Inferences from recent analysis show that the rate of annual deforestation in Africa was estimated to be four (4) million hectares, which was twice the global average deforestation rate (Hyunshik & Tamirat, 2018). The rapid disappearance of the forest is motivated by the activities of loggers, miners, charcoal producers and farmers in exploiting the forests in unsustainable ways as means of subsistence. These groups, individuals and their activities are the primary actors in forest decline and their immediate motivations are the direct causes of deforestation and land degradation (Contreras-Hermosilla, 2000; Curtis et al., 2018). Other factors that influence the forest cover include; large-scale investments and infrastructure development in the areas of road construction and modernization (Contreras-Hermosilla, 2000; Hyunshik & Tamirat, 2018; Laurance et al., 2017). According to Contreras-Hermosilla (2000) the principal causes of these problems originate in some of the most fundamental components of society, such as population growth, the distribution of economic and political power, attitudes towards corruption, flaws in the market system and also in seemingly unrelated government policies. The relative aggravating rate of deforestation in Africa increases the likelihood of climate change. Shifting agriculture amounts to 94% of the five (5) main drivers of tree cover loss, namely: Forestry (large-scale forestry operations), Commodity-Driven Deforestation, Wildfire, Shifting Agriculture and Urbanization (Curtis et al., 2018; Hansen et al., 2013).

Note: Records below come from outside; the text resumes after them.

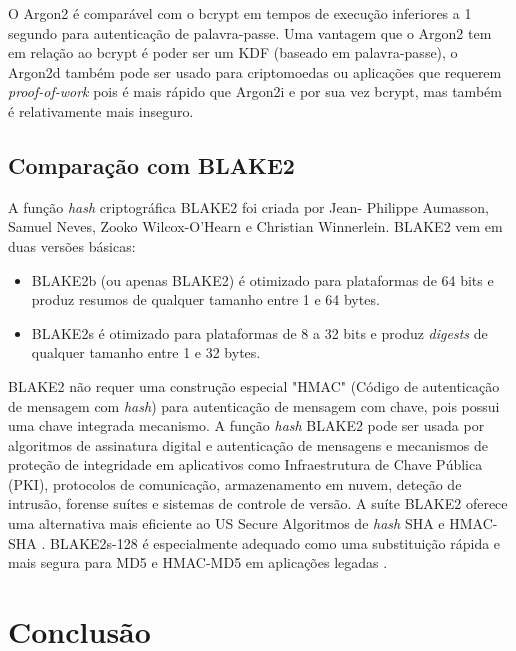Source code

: \documentclass[conference]{IEEEtran}
\begin{document}
O Argon2 é comparável com o bcrypt em tempos de execução inferiores a 1 segundo para autenticação 
de palavra-passe. Uma vantagem que o Argon2 tem em relação ao bcrypt é poder ser um KDF (baseado em palavra-passe), 
o Argon2d também pode ser usado para criptomoedas ou aplicações que requerem \textit{proof-of-work} pois 
é mais rápido que Argon2i e por sua vez bcrypt, mas também é relativamente mais inseguro.

\subsection{Comparação com BLAKE2}

A função \textit{hash} criptográfica BLAKE2 foi criada por Jean-
Philippe Aumasson, Samuel Neves, Zooko Wilcox-O'Hearn e Christian
Winnerlein. BLAKE2 vem em duas versões básicas:

\begin{itemize}
\item BLAKE2b (ou apenas BLAKE2) é otimizado para plataformas de 64 bits e
produz resumos de qualquer tamanho entre 1 e 64 bytes.
\item BLAKE2s é otimizado para plataformas de 8 a 32 bits e produz
\textit{digests} de qualquer tamanho entre 1 e 32 bytes.
\end{itemize}

BLAKE2 não requer uma construção especial "HMAC" (Código de autenticação de mensagem com \textit{hash})
para autenticação de mensagem com chave, pois possui uma chave integrada
mecanismo. A função \textit{hash} BLAKE2 pode ser usada por algoritmos de assinatura digital
e autenticação de mensagens e mecanismos de proteção de integridade em
aplicativos como Infraestrutura de Chave Pública (PKI),
protocolos de comunicação, armazenamento em nuvem, deteção de intrusão, forense
suítes e sistemas de controle de versão. A suíte BLAKE2 oferece uma alternativa mais eficiente ao US Secure
Algoritmos de \textit{hash} SHA e HMAC-SHA \cite{rfc6234}. BLAKE2s-128 é
especialmente adequado como uma substituição rápida e mais segura para
MD5 e HMAC-MD5 em aplicações legadas \cite{rfc6151}. \cite{rfc7693}

\section{Conclusão}
\end{document}
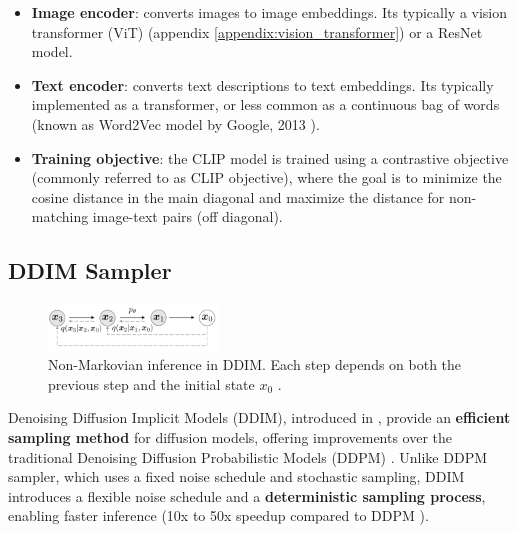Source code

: \begin{itemize}
    \item \textbf{Image encoder}: converts images to image embeddings. Its typically a vision transformer (ViT) \cite{vision_transformer} (appendix \ref{appendix:vision_transformer}) or a ResNet \cite{resnet} model.
    \item \textbf{Text encoder}: converts text descriptions to text embeddings. Its typically implemented as a transformer, or less common as a continuous bag of words \cite{cbow_word2vec} (known as Word2Vec model by Google, 2013 \cite{cbow_word2vec}).
    \item \textbf{Training objective}: the CLIP model is trained using a contrastive objective (commonly referred to as CLIP objective), where the goal is to minimize the cosine distance in the main diagonal and maximize the distance for non-matching image-text pairs (off diagonal).
\end{itemize}





















\subsection{DDIM Sampler}
\label{subsec:ddim_sampler}

\begin{figure}[ht]
    \centering
    \includegraphics[width=0.4\textwidth]{images/diffusion_models/stable_diffusion/ddim_non_markov_process.png}
    \caption{Non-Markovian inference in DDIM. Each step depends on both the previous step and the initial state $x_0$ \cite{ddim}.}
    \label{fig:ddim_non_markov_process}
\end{figure}

Denoising Diffusion Implicit Models (DDIM), introduced in \cite{ddim}, provide an \textbf{efficient sampling method} for diffusion models, offering improvements over the traditional Denoising Diffusion Probabilistic Models (DDPM) \cite{ddpm}. Unlike DDPM sampler, which uses a fixed noise schedule and stochastic sampling, DDIM introduces a flexible noise schedule and a \textbf{deterministic sampling process}, enabling faster inference (10x to 50x speedup compared to DDPM \cite{ddim}).

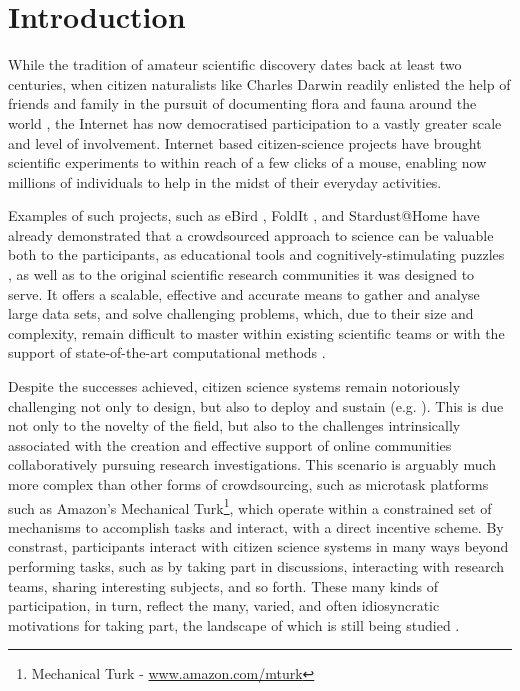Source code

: \documentclass{sigchi}
\begin{document}

\section{Introduction}


While the tradition of amateur scientific discovery dates back at least two centuries, when citizen naturalists like Charles Darwin readily enlisted the help of friends and family in the pursuit of documenting flora and fauna around the world \cite{silvertown2009new}, the Internet has now democratised participation to a vastly greater scale and level of involvement.  Internet based citizen-science projects have brought scientific experiments to within reach of a few clicks of a mouse, enabling now millions of individuals to help in the midst of their everyday activities.

Examples of such projects, such as eBird \cite{wood2011ebird}, FoldIt \cite{khatib2011algorithm}, and Stardust@Home \cite{westphal2005stardust} have already demonstrated that a crowdsourced approach to science can be valuable both to the participants, as educational tools and cognitively-stimulating puzzles \cite{gray2012lessons}, as well as to the original scientific research communities it was designed to serve. It offers a scalable, effective and accurate means to gather and analyse large data sets, and solve challenging problems, which, due to their size and complexity, remain difficult to master within existing scientific teams or with the support of state-of-the-art computational methods \cite{fortson2011galaxy,lintott2008galaxy,simpson2013dynamic}. %


Despite the successes achieved, citizen science systems remain notoriously challenging not only to design, but also to deploy and sustain (e.g. \cite{ebird, ubiome, druschke2012failures}). This is due not only to the novelty of the field, but also to the challenges intrinsically associated with the creation and effective support of online communities collaboratively pursuing research investigations. This scenario is arguably much more complex than other forms of crowdsourcing, such as microtask platforms such as Amazon's Mechanical Turk\footnote{Mechanical Turk - \url{www.amazon.com/mturk}}, which operate within a constrained set of mechanisms to accomplish tasks and interact, with a direct incentive scheme. By constrast, participants  interact with citizen science systems in many ways beyond performing tasks, such as by taking part in discussions, interacting with research teams, sharing interesting subjects, and so forth.  These many kinds of participation, in turn, reflect the many, varied, and often idiosyncratic motivations for taking part, the landscape of which is still being studied \cite{raddick2010galaxy}.
\end{document}
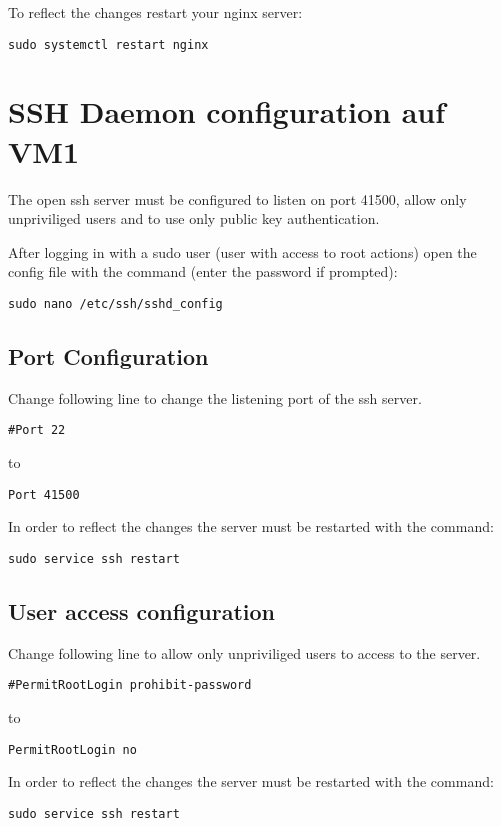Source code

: \documentclass[10pt,a4paper]{article}
\begin{document}
To reflect the changes restart your nginx server:
\begin{verbatim}
sudo systemctl restart nginx
\end{verbatim}

\newpage
\section{SSH Daemon configuration auf VM1}
The open ssh server must be configured to listen on port 41500, allow only unpriviliged users and to use only public key authentication.

After logging in with a sudo user (user with access to root actions) open the config file with the command (enter the password if prompted):

\begin{verbatim}
sudo nano /etc/ssh/sshd_config
\end{verbatim}

\subsection{Port Configuration}
Change following line to change the listening port of the ssh server.

\begin{verbatim}
#Port 22
\end{verbatim}
to
\begin{verbatim}
Port 41500
\end{verbatim}

In order to reflect the changes the server must be restarted with the command:
\begin{verbatim}
sudo service ssh restart
\end{verbatim}

\subsection{User access configuration}
Change following line to allow only unpriviliged users to access to the server.

\begin{verbatim}
#PermitRootLogin prohibit-password
\end{verbatim}
to
\begin{verbatim}
PermitRootLogin no
\end{verbatim}

In order to reflect the changes the server must be restarted with the command:
\begin{verbatim}
sudo service ssh restart
\end{verbatim}
\end{document}
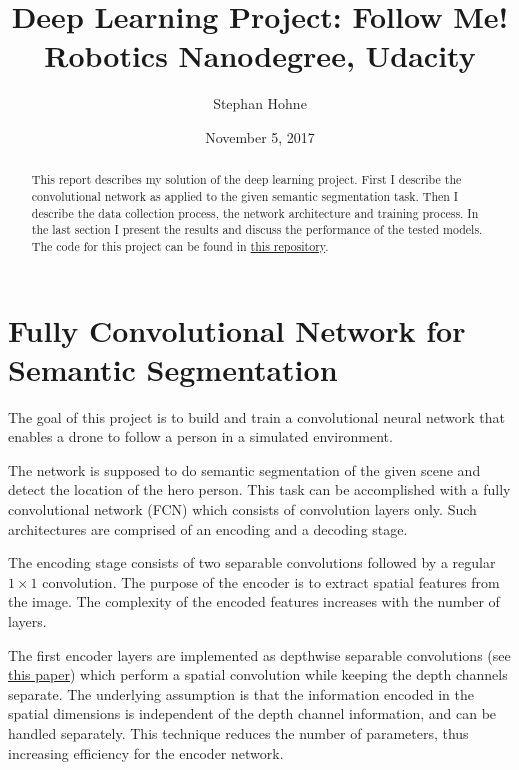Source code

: \documentclass[11pt, onecolumn, oneside, reqno]{article}
\title{Deep Learning Project: Follow Me! \\ Robotics Nanodegree, Udacity}
\author{Stephan Hohne}
\date{November 5, 2017}
\begin{document}
\maketitle

\begin{abstract}
This report describes my solution of the deep learning project. First I describe the convolutional network as applied to the given semantic segmentation task. Then I describe the data collection process, the network architecture and training process. In the last section I present the results and discuss the performance of the tested models. The code for this project can be found in \href{https://github.com/S2H-Mobile/RoboND-DeepLearning-Project-Solution}{this repository}.
\end{abstract}

\tableofcontents

\newpage

\listoftables

\listoffigures

\newpage

\section{Fully Convolutional Network for Semantic Segmentation}
\label{sec:fcn_description}
The goal of this project is to build and train a convolutional neural network that enables a drone to follow a person in a simulated environment.

The network is supposed to do semantic segmentation of the given scene and detect the location of the hero person. This task can be accomplished with a fully convolutional network (FCN) which consists of convolution layers only. Such architectures are comprised of an encoding and a decoding stage.

The encoding stage consists of two separable convolutions followed by a regular $1 \times 1$ convolution. The purpose of the encoder is to extract spatial features from the image. The complexity of the encoded features increases with the number of layers.

The first encoder layers are implemented as depthwise separable convolutions (see \href{https://arxiv.org/pdf/1610.02357.pdf}{this paper}) which perform a spatial convolution while keeping the depth channels separate. The underlying assumption is that the information encoded in the spatial dimensions is independent of the depth channel information, and can be handled separately. This technique reduces the number of parameters, thus increasing efficiency for the encoder network.
\end{document}

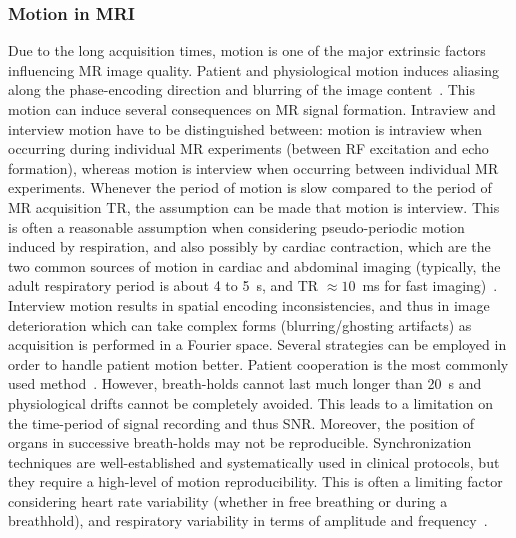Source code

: \subsubsection{Motion in MRI} \label{SubSubSec:IntraviewandInterviewMotion}
Due to the long acquisition times, motion is one of the major extrinsic factors influencing MR image quality. Patient and physiological motion induces aliasing along the phase-encoding direction and blurring of the image content~\cite{Kuestner2022}.
This motion can induce several consequences on MR signal formation. Intraview and interview motion have to be distinguished between: motion is intraview when occurring during individual MR experiments (between RF excitation and echo formation), whereas motion is interview when occurring between individual MR experiments. Whenever the period of motion is slow compared to the period of MR acquisition 
TR, the assumption can be made that motion is interview. This is often a reasonable assumption when considering pseudo-periodic motion induced by respiration, and also possibly by cardiac contraction, which are the two common sources of motion in cardiac and abdominal imaging (typically, the adult respiratory period is about 4 to 5~s, and TR $\approx 10$~ms for fast imaging)~\cite{GRICS}. Interview motion results in spatial encoding inconsistencies, and thus in image deterioration which can take complex forms (blurring/ghosting artifacts) as acquisition is performed in a Fourier space. Several strategies can be employed in order to handle patient motion better. Patient cooperation is the most commonly used method~\cite{GRICS}. However, breath-holds cannot last much longer than 20~s and physiological drifts cannot be completely avoided. This leads to a limitation on the time-period of signal recording and thus SNR. Moreover, the position of organs in successive breath-holds may not be reproducible. Synchronization techniques are well-established and systematically used in clinical protocols, but they require a high-level of motion reproducibility. This is often a limiting factor considering heart rate variability (whether in free breathing or during a breathhold), and respiratory variability in terms of amplitude and frequency~\cite{GRICS}.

As of the year 2000, 30.6% of the total land area (238,535 km2) of Ghana was covered with trees, but tree cover decreased to 18.9% in 2020. Figure 1 presents the trend of tree cover loss from 2000 to 2020. The red bars in Figure 1 represent the annual tree cover loss in Ghana whilst the trend line represents cumulative losses. It is obvious from Figure 1 that tree cover loss has increased sharply over the years. In recent times the loss is greater than it had ever been (Figure 1 and Figure 2).

Figure 1. Trend of tree cover loss in Ghana. Source: (GFW, 2020; Hansen et al., 2013).

4. Local Forecast Knowledge

More than 90% of Agriculture in Africa is rainfed amidst climate variability and this implies that the Livelihoods of most small-scale farmers depend on their ability to understand their environment to mitigate the numerous risks and uncertainties associated with rainfed agriculture.

“Local” is synonymous with native or indigenous whereas “forecasting” is to predict a future condition or outcome. People living in rural settings around the world can understand their natural environment, through observations and interactions with their surroundings. These, combined with experience and historical knowledge enable rural people to develop skills and historical trends that can be depended on for decision making referred to as indigenous knowledge (IK) or Local Forecast Knowledge (LFK) (Gray & Morant, 2003; Olsson et al., 2004; Orlove et al., 2010).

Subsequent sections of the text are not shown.